> [Problem details]
Give the lines below again exactly, starting with the line that holds "- **Lenguajes:** Python" and going on through the line that holds "un issue. ¡Gracias!".

● ● ●

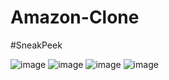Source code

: # Amazon-Clone
#SneakPeek

![image](https://github.com/priyanshu-1707/Amazon-Clone/assets/128516306/9d34a23e-ce06-4e34-bb4a-1512bb9017b9)
![image](https://github.com/priyanshu-1707/Amazon-Clone/assets/128516306/c64140f4-ddef-4e80-ac63-978ff5a75389)
![image](https://github.com/priyanshu-1707/Amazon-Clone/assets/128516306/759aee13-cbec-4b2c-9eeb-bbb941b3e00f)
![image](https://github.com/priyanshu-1707/Amazon-Clone/assets/128516306/5d7cc630-d654-4174-a5c2-41b061d8dff7)


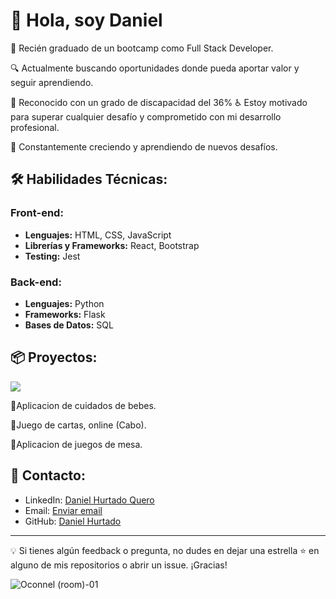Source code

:# 👋 Hola, soy Daniel 

🚀 Recién graduado de un bootcamp como Full Stack Developer.

🔍 Actualmente buscando oportunidades donde pueda aportar valor y seguir aprendiendo.

🌟 Reconocido con un grado de discapacidad del 36% ♿ Estoy motivado para superar cualquier desafío y comprometido con mi desarrollo profesional.

🌱 Constantemente creciendo y aprendiendo de nuevos desafíos.

## 🛠️ Habilidades Técnicas:

### Front-end:
- **Lenguajes:** HTML, CSS, JavaScript
- **Librerías y Frameworks:** React, Bootstrap
- **Testing:** Jest

### Back-end:
- **Lenguajes:** Python
- **Frameworks:** Flask
- **Bases de Datos:** SQL

## 📦 Proyectos:
<img src="https://img.shields.io/badge/STATUS-EN%20DESAROLLO-green">

:construction:Aplicacion de cuidados de bebes. 

:construction:Juego de cartas, online (Cabo). 

:construction:Aplicacion de juegos de mesa. 

## 🤝 Contacto:

- LinkedIn: [Daniel Hurtado Quero](https://www.linkedin.com/in/dhurtadoq/)
- Email: [Enviar email](mailto:danielh.fsdev@gmail.com)
- GitHub: [Daniel Hurtado](https://github.com/OconnelDan) 

---

💡 Si tienes algún feedback o pregunta, no dudes en dejar una estrella ⭐ en alguno de mis repositorios o abrir un issue. ¡Gracias!

![Oconnel (room)-01](https://github.com/OconnelDan/OconnelDan/assets/131759030/b2b6bc46-18c8-4a5c-a94c-1ba05a2ae438)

● ● ●

> [Written response]
- **Lenguajes:** Python
- **Frameworks:** Flask
- **Bases de Datos:** SQL

## 📦 Proyectos:
<img src="https://img.shields.io/badge/STATUS-EN%20DESAROLLO-green">

:construction:Aplicacion de cuidados de bebes. 

:construction:Juego de cartas, online (Cabo). 

:construction:Aplicacion de juegos de mesa. 

## 🤝 Contacto:

- LinkedIn: [Daniel Hurtado Quero](https://www.linkedin.com/in/dhurtadoq/)
- Email: [Enviar email](mailto:danielh.fsdev@gmail.com)
- GitHub: [Daniel Hurtado](https://github.com/OconnelDan) 

---

💡 Si tienes algún feedback o pregunta, no dudes en dejar una estrella ⭐ en alguno de mis repositorios o abrir un issue. ¡Gracias!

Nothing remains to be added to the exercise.